白いシャツに腕を通しながら、黄瀬は先に着替えを終えたクラスメイトにポツリと話しかけた。
「澤田っち……ありがと」
「ん?何のことだ」
ぶっきらぼうだが、おおらかな声。
海常のセンターを守る頼もしい背中は、雨の中から連れ出してくれたひとりの男を思い出させた。
『すぐ戻るから、ここにいてくれ』
そう言って教室を出ていこうとするかつてのライバルに、黄瀬は『っ、木吉さん!』と思わず声をかけていた。
だが、木吉は振り返らないまま、静かに口を開いた。
『俺達はさ、ただ図体がデカいだけで中身はまだ子供なんだろうな。笑って、泣いて、時にはもがいて、すべてのことから逃げだしてしまいたくなる弱さがあって当然だ。でも……』
平坦ながらも強い意志を感じさせる声に、黄瀬は手の中のタオルを握りしめた。
『本当に大切だと思うのなら、何があっても、どんなに格好悪くても、決して諦めるな。最後の一秒までボールを追いかけたお前なら、それが出来るだろ?』
『木吉さん……』
『ウィンターカップ楽しみにしてる。

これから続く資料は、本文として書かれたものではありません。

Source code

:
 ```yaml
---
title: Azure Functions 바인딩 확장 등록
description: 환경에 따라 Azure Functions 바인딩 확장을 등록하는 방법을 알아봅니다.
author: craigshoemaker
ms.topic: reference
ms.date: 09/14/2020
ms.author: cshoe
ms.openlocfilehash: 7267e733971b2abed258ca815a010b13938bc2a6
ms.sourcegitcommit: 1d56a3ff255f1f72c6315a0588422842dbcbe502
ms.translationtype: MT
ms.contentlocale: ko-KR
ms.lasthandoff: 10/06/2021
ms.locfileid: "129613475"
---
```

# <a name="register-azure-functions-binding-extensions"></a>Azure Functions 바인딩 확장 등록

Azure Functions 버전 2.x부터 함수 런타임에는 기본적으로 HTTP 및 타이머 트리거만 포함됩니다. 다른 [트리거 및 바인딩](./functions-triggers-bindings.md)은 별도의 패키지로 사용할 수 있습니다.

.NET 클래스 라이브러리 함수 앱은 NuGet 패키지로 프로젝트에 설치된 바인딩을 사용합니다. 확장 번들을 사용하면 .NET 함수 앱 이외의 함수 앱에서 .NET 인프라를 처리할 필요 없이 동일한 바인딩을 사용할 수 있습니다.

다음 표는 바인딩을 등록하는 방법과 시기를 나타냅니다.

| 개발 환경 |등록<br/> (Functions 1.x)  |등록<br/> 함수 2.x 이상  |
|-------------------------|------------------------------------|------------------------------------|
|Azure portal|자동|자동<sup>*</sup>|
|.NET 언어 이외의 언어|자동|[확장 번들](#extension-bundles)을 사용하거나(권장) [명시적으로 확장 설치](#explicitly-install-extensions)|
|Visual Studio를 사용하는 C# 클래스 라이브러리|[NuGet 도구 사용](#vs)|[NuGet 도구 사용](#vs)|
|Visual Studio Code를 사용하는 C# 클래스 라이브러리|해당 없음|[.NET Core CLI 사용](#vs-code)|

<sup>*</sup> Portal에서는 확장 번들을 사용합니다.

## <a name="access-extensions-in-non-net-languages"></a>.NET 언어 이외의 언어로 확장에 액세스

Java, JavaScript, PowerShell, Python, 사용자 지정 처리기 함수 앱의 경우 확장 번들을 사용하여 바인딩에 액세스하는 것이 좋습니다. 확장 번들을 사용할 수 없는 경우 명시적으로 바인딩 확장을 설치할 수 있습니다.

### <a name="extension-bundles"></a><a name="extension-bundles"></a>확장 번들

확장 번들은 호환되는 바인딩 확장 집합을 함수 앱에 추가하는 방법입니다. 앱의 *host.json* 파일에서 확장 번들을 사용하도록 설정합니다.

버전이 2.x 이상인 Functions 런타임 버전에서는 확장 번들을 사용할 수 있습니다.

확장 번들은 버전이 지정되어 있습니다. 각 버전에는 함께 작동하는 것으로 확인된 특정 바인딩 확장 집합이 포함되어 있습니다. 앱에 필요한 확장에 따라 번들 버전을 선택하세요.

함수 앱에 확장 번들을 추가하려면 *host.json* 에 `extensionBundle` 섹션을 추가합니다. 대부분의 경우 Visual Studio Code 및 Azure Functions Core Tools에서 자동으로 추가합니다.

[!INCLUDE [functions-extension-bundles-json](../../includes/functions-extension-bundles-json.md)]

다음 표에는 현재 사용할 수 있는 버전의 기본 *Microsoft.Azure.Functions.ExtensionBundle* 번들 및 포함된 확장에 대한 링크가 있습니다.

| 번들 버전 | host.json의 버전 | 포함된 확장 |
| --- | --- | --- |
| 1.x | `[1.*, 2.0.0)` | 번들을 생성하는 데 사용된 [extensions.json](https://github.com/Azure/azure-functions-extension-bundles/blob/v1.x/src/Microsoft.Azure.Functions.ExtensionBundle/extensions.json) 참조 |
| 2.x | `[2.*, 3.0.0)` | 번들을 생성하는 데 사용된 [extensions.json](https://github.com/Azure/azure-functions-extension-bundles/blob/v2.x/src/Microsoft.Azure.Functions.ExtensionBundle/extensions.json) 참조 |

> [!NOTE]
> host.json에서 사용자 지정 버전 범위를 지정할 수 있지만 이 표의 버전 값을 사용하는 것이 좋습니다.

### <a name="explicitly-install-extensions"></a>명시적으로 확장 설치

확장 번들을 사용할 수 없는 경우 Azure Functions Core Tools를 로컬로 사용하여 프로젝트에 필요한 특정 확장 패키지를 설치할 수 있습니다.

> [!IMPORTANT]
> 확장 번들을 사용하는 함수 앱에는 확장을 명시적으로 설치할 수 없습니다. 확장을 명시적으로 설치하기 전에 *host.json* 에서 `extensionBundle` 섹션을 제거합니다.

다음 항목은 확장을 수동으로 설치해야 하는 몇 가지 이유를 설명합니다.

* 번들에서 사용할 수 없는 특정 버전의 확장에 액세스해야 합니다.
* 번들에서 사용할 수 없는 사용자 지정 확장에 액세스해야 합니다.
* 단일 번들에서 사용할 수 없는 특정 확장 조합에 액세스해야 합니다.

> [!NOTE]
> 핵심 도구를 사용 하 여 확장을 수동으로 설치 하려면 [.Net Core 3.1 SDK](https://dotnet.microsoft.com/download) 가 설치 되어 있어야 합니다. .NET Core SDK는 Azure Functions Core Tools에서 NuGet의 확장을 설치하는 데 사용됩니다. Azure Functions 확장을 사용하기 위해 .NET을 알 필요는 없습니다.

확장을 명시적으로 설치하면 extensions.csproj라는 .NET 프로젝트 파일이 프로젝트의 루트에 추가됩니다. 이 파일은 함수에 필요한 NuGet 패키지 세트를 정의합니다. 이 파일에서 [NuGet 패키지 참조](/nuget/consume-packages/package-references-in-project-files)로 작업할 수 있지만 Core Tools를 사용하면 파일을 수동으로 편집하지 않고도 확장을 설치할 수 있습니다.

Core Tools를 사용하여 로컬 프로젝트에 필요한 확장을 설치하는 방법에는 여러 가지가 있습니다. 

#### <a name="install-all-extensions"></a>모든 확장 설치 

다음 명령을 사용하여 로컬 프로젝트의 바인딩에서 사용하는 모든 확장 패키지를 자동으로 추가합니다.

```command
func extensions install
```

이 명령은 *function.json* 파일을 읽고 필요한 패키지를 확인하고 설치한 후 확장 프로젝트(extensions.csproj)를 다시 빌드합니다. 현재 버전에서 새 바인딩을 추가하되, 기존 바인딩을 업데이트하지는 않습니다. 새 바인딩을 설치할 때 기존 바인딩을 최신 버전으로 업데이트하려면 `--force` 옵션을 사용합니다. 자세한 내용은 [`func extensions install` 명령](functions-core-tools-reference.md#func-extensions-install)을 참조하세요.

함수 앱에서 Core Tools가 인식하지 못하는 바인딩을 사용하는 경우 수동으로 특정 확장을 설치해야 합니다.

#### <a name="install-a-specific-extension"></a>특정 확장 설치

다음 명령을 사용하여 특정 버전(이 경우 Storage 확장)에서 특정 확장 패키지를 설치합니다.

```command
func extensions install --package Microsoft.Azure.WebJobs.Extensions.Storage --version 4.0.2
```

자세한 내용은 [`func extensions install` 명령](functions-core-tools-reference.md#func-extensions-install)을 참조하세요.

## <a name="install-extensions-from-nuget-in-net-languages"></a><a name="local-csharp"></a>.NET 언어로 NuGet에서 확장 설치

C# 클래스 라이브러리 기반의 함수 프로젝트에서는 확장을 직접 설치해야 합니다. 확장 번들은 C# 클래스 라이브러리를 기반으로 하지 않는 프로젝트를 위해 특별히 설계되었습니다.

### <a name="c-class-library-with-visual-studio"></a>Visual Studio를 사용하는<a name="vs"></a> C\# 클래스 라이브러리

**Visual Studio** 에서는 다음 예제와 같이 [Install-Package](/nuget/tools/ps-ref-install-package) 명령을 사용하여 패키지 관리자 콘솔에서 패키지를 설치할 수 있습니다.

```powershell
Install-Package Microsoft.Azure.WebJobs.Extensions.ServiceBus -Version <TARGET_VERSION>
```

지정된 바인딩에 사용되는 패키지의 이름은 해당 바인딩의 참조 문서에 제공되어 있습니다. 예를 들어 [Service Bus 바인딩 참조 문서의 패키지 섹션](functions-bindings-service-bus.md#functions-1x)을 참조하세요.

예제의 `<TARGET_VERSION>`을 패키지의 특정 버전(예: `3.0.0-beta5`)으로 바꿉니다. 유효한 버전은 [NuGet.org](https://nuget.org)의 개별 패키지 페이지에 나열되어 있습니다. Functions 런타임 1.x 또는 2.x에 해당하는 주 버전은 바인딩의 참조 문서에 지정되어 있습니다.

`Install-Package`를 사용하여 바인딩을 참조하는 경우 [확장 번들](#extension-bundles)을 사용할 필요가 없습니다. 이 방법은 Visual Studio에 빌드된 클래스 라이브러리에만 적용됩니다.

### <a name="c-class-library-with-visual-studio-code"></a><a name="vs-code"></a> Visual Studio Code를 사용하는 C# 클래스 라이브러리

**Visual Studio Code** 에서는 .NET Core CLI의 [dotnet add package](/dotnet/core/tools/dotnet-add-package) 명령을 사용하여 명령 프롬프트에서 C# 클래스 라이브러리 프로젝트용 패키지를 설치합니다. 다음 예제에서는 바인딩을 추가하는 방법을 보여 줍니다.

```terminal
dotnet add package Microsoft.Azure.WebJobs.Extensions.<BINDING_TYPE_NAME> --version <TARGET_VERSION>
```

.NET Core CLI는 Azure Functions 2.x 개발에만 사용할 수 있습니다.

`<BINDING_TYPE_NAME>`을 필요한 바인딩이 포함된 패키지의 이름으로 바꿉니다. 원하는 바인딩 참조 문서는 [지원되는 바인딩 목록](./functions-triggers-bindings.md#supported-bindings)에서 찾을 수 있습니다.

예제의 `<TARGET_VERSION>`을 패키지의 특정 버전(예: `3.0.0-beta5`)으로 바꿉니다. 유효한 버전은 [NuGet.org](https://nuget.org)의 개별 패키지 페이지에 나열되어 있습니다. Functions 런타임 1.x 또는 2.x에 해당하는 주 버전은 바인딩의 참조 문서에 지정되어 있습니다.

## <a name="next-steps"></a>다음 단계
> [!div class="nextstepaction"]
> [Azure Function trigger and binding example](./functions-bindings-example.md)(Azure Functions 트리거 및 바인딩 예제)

風邪ひくなよ、キャプテン』
そう言い残し、扉の向こうに消えていく背中に、黄瀬はゆっくりと頭を下げた。
「鉄心、か……」
一年後、自分はあんな風に誰かの背中を押すことができる人間になっているだろうか。
(いや……そうじゃない。オレには、オレらしいやり方がきっとあるはずだ)
模倣は必要ない。
黄瀬は小さく頭を振ると、入学当初は苦労していたネクタイをあっという間に結びあげた。
「お待たせ。行こっか」
「おう。ちなみに……アトついてんぞ、ここ」
「へ」
「着替える時は気をつけるんだな」と指で突かれた胸元を、黄瀬はあわてて押さえた。
「え、マジで……てか、そんな覚えまったくないんスけど」
「寝込みを襲われたってことか。やるな、うちのマネージャーも」
カラカラと笑い声をあげる澤田の後を追いかけながら、襟を引っ張って中を覗きこむイケメンの顔がだらしなく緩む。
「ったく……油断も隙もない猫っスね」
にやける口許を隠そうともせず、黄瀬はかすかに痕跡の残る胸元に、指をそっと滑らせた。